New IL Planned Parenthood Opens Wednesday, but with Abortions Declining, Can it Stay Open?

By Cheryl Sullenger

Fairview Heights, IL – The secretly constructed Planned Parenthood facility in Fairview Heights, Illinois, is set to open officially on Wednesday, October 23, 2019, with a ribbon-cutting ceremony and a schedule full of abortion appointments.

The Planned Parenthood facility, which is not new construction but a $7 million renovation of an old brick structure, was opened in Illinois to take advantage of its newly relaxed abortion safety laws.

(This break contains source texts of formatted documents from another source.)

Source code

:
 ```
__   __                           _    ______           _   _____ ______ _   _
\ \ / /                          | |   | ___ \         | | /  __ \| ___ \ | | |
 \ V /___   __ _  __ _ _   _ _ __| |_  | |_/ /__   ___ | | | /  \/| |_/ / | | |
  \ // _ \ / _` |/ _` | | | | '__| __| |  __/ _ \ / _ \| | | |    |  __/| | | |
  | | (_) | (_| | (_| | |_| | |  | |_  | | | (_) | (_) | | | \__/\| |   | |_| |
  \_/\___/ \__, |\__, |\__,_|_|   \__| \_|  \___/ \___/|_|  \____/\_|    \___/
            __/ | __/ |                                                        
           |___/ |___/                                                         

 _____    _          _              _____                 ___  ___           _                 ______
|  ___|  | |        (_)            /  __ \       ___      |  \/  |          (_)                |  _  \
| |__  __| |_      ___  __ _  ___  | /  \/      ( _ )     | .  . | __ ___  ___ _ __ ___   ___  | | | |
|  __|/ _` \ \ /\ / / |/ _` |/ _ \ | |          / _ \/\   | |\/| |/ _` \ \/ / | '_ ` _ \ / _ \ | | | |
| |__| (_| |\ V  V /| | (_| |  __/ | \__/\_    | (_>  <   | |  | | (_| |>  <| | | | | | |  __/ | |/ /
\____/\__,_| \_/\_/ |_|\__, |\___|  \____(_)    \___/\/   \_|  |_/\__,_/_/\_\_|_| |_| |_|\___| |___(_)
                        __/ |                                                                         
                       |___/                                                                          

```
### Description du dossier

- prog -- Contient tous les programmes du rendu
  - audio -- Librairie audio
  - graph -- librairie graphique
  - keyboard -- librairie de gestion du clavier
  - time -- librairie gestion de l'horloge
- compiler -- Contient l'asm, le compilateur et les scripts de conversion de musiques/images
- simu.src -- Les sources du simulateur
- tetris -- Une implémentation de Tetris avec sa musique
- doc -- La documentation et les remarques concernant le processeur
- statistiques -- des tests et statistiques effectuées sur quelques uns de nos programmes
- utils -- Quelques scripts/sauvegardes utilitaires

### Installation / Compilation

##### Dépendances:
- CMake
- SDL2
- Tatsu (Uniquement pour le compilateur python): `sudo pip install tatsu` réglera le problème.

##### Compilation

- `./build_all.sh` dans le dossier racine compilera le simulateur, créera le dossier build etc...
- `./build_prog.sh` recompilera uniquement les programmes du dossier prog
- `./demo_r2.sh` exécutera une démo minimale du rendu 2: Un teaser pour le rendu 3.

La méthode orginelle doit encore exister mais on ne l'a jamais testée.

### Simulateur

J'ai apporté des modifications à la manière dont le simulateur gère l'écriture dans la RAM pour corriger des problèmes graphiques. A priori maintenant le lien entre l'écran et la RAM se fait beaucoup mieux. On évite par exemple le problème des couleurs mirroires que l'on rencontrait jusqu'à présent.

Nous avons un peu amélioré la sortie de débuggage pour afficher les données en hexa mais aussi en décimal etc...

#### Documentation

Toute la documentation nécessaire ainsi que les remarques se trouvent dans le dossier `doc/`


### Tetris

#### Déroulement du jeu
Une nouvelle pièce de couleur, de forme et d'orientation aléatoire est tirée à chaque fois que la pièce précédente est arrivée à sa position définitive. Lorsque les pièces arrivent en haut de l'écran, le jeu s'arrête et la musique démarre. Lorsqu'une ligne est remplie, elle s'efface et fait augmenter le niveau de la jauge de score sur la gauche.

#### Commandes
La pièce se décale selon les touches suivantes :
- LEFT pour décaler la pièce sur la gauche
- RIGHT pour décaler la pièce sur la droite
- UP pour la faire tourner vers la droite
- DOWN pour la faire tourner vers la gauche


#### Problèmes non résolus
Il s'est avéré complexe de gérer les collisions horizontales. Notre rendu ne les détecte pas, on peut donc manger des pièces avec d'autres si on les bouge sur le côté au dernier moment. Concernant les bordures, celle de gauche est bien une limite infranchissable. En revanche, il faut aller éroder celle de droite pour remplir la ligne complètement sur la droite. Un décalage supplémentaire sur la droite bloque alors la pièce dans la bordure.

In June, 2019, the Illinois state legislature passed a law expanding protections for abortion facilities (but not for women) and ensuring that Illinois will remain an abortion state should Roe v. Wade fall and return the decision to allow abortions back to the states.

The Illinois Planned Parenthood intends to serve as an abortion destination should the U.S.  Supreme Court over turn Roe v. Wade anytime in the future.

Planned Parenthood joins the Hope Clinic for Women in Granite City, Illinois as major abortion centers in close proximity to St. Louis, located just across the Mississippi River.

Missouri’s lawmakers passed much-needed abortion safety regulations in light of 74 medical emergencies documented at the Reproductive Health Services Planned Parenthood abortion facility in St. Louis.  This facility has the distinction of being the last active abortion clinic in Missouri.

But RHS Planned Parenthood ran afoul of those new regulations and failed to pass a health and safety inspection earlier this year.  Its failure to cooperate with an investigation launched by the Missouri Department of Health and Senior Services (DHSS) into severely botched abortions that resulted in near-death experiences for four women resulted in the Department’s decision not to renew RHS Planned Parenthood’s abortion facility license.

That decision is being appealed by Planned Parenthood to the Missouri Administrative Hearing Commission and is scheduled for a week-long hearing on October 28 through November 1, 2019, where there is a good chance that the DHSS’s decision will be upheld.

Should that happen, Missouri will become the first state since Roe v. Wade to have no functioning abortion facility.

Increased competition in a contracting abortion market

Meanwhile, in Illinois, Erin King, medical director for the Hope Clinic for Women, has stated that they have increased staffing by 30 percent in expectation of an influx of abortion customers from Missouri should the St. Louis Planned Parenthood lose its abortion license.

But with the new Fairview Heights Planned Parenthood geared up to compete for that same influx of women, it is doubtful that both abortion facilities will have enough business to pay for their new expenses.

In Missouri, abortion numbers have consistently decreased since the 1990s.  In 2017, the last year for which abortion numbers are available, Missouri conducted 3,903 abortions, down 51% over a twelve-year period beginning in 2005.

In Illinois, 39,329 abortions were done in 2017 a decrease of 10% over 2005 numbers.

Planned Parenthood’s medical director Colleen McNicholas told a press conference earlier this month that they never ran the numbers to learn if there would even be enough abortion business in Fairview Heights to keep that facility viable.

“Abortion numbers are shrinking overall in Missouri and in Illinois.  This means that the Hope Clinic and the Planned Parenthood in Fairview Heights will be competing for an ever-contracting market of abortions from both states,” said Troy Newman, President of Operation Rescue.  “I expect competition to be fierce for every abortion dollar, which means women will be more at risk than ever from corners cutting in the impending Abortion Price War in Illinois.”

It will be interesting to see how this drama plays out, especially if RHS Planned Parenthood in St. Louis is allowed to keep its abortion facility license.

Already, it appears that RHS Planned Parenthood has deferred all abortion appointments to the new Fairview Heights facility for Wednesday’s opening day, in one indicator that there is not enough demand for abortions to keep the St. Louis and Fairview Heights locations open.

Mary Maschmeier, of Defenders of the Unborn headquartered in St. Louis, reported last Saturday that RHS Planned Parenthood was closed and no employees were in the building on what would have traditionally been a high-volume abortion day.

“It is like they want the St. Louis clinic to close down.  They have failed to cooperate with licensing regulations and an abortion safety inspection.  That’s not how to keep an abortion license,” said Newman.  “Let’s pray that abortion numbers continue to drop until all these abortion facilities go out of business for good.”